There are a couple of articles in the Criminal Law Review etc that deal with how the effect on magistrates about hearing that the defendant has bad character, I’ll have a look to see what the study of the outcome of the study was.
Do not forget that Judges have a “gut” feeling too, they are also suspectible to “instinct” as is any normal juror. However what makes the distinction in the jury system is that you will have people going either way, instead of just one person alone with their “gut” feeling.
Picking up on ObiterJ’s comments yes, my qualm is probably more theoretical than real. The problems that present themselves are in terms of erosion (which I picked up on in my blog yesterday) and public confidence.
Though the diminution in the standard of proof may be minimal, it could pave the way for other “reforms” that continue to chip away at this. If we’re not careful, we risk running into the same problems faced with witness anonymity (R v Davis). Although s.44(6)(c) of the Criminal Justice Act 2003 suggests a greater evidential requirement is needed in this case than for witness anonymity (Criminal Evidence (Witness Anonymity) Act 2008, s.4), the same risk exists, although it may take longer for the problem to materialise. That the legislation appears not to have taken account of this in amending the procedure leaves room for concern.

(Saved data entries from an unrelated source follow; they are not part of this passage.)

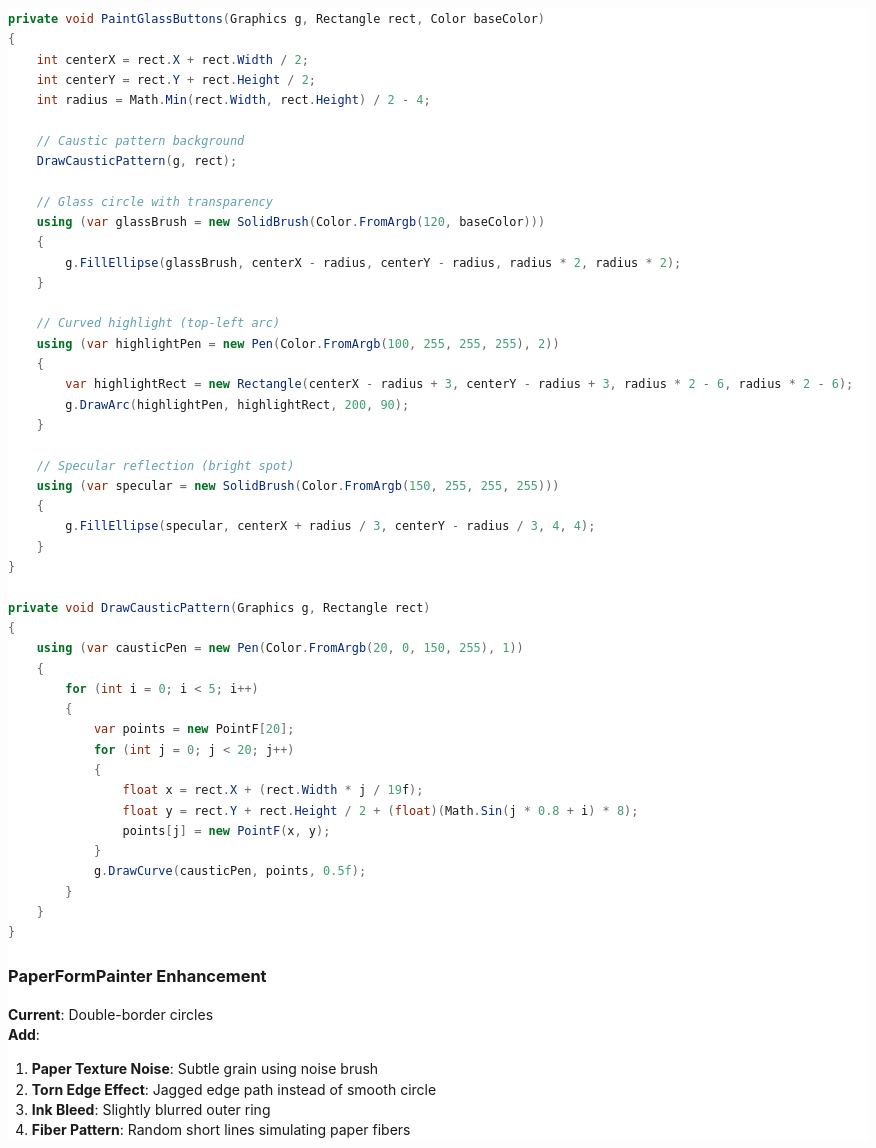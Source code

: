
 ```csharp
private void PaintGlassButtons(Graphics g, Rectangle rect, Color baseColor)
{
    int centerX = rect.X + rect.Width / 2;
    int centerY = rect.Y + rect.Height / 2;
    int radius = Math.Min(rect.Width, rect.Height) / 2 - 4;
    
    // Caustic pattern background
    DrawCausticPattern(g, rect);
    
    // Glass circle with transparency
    using (var glassBrush = new SolidBrush(Color.FromArgb(120, baseColor)))
    {
        g.FillEllipse(glassBrush, centerX - radius, centerY - radius, radius * 2, radius * 2);
    }
    
    // Curved highlight (top-left arc)
    using (var highlightPen = new Pen(Color.FromArgb(100, 255, 255, 255), 2))
    {
        var highlightRect = new Rectangle(centerX - radius + 3, centerY - radius + 3, radius * 2 - 6, radius * 2 - 6);
        g.DrawArc(highlightPen, highlightRect, 200, 90);
    }
    
    // Specular reflection (bright spot)
    using (var specular = new SolidBrush(Color.FromArgb(150, 255, 255, 255)))
    {
        g.FillEllipse(specular, centerX + radius / 3, centerY - radius / 3, 4, 4);
    }
}

private void DrawCausticPattern(Graphics g, Rectangle rect)
{
    using (var causticPen = new Pen(Color.FromArgb(20, 0, 150, 255), 1))
    {
        for (int i = 0; i < 5; i++)
        {
            var points = new PointF[20];
            for (int j = 0; j < 20; j++)
            {
                float x = rect.X + (rect.Width * j / 19f);
                float y = rect.Y + rect.Height / 2 + (float)(Math.Sin(j * 0.8 + i) * 8);
                points[j] = new PointF(x, y);
            }
            g.DrawCurve(causticPen, points, 0.5f);
        }
    }
}
```

### PaperFormPainter Enhancement
**Current**: Double-border circles  
**Add**:
1. **Paper Texture Noise**: Subtle grain using noise brush
2. **Torn Edge Effect**: Jagged edge path instead of smooth circle
3. **Ink Bleed**: Slightly blurred outer ring
4. **Fiber Pattern**: Random short lines simulating paper fibers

Jury equity wasn’t just useful in cases like that of Clive Ponting, but meant that Peel was able to secure the abolition of the death penalty for over a hundred offences when Home Secretary. Were judges to do this it would stop being a check on the power of the state and be pure judicial activism.
Crime and Evidence – apologies for not putting your blog on blogroll earlier! Mea culpa
Obiter J – “The jury may be the lamp which shows that freedom lives (per Lord Devlin). However, it is sad that the lamp burns rather less brightly today.”
I do hope we do not see ‘mission creep’ here.. I would rather have fallibility from a jury than fallibility from a judge. It is an awesome responsibility to place on the shoulders of one judge – especially in the more serious cases where imprisonment could be for a very long term.
Listening to a debate of this issue on the Today program yesterday, the columnist they found who’d sat on several juries claimed juries to be a terrible institution.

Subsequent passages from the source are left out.